## TASK GOAL
Copy each line of the entries below that contains the string "matter".

## INPUT DATA
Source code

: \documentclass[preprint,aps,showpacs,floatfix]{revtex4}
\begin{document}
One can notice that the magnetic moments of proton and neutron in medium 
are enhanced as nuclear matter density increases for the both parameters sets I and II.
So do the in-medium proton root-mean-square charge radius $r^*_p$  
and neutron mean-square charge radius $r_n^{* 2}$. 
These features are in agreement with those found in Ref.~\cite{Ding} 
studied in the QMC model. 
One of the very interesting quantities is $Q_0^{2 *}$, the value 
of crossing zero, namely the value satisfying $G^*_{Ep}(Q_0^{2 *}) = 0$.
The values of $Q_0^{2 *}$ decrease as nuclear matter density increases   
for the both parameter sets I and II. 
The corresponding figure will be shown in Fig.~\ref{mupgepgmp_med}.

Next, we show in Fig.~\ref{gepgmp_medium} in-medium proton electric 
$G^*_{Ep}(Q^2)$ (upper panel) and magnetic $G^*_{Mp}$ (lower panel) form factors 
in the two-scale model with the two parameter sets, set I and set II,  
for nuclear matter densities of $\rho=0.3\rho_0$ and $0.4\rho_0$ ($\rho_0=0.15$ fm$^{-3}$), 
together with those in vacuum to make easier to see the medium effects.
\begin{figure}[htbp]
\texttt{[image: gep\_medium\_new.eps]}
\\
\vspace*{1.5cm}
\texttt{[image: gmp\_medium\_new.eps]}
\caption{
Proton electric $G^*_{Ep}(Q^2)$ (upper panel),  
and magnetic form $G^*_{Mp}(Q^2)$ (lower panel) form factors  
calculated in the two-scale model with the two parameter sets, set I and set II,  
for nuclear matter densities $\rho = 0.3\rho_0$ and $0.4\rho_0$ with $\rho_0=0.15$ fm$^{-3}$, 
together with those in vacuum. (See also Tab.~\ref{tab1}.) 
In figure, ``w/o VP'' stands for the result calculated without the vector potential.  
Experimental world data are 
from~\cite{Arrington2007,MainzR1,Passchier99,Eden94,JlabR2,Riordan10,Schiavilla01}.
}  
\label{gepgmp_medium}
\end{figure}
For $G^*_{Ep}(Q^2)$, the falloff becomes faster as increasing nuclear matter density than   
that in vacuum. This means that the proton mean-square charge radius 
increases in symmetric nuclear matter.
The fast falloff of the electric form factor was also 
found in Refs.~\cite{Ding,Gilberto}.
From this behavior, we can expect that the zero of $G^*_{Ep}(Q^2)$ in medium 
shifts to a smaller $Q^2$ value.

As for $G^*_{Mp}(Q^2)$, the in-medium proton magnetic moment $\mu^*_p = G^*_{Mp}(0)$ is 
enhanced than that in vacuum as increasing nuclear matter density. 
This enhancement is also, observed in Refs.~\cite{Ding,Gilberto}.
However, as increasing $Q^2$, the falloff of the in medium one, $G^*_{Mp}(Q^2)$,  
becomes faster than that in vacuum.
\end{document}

## EXERCISE ANSWER
are enhanced as nuclear matter density increases for the both parameters sets I and II.
The values of $Q_0^{2 *}$ decrease as nuclear matter density increases   
for nuclear matter densities of $\rho=0.3\rho_0$ and $0.4\rho_0$ ($\rho_0=0.15$ fm$^{-3}$), 
for nuclear matter densities $\rho = 0.3\rho_0$ and $0.4\rho_0$ with $\rho_0=0.15$ fm$^{-3}$, 
For $G^*_{Ep}(Q^2)$, the falloff becomes faster as increasing nuclear matter density than   
increases in symmetric nuclear matter.
enhanced than that in vacuum as increasing nuclear matter density. 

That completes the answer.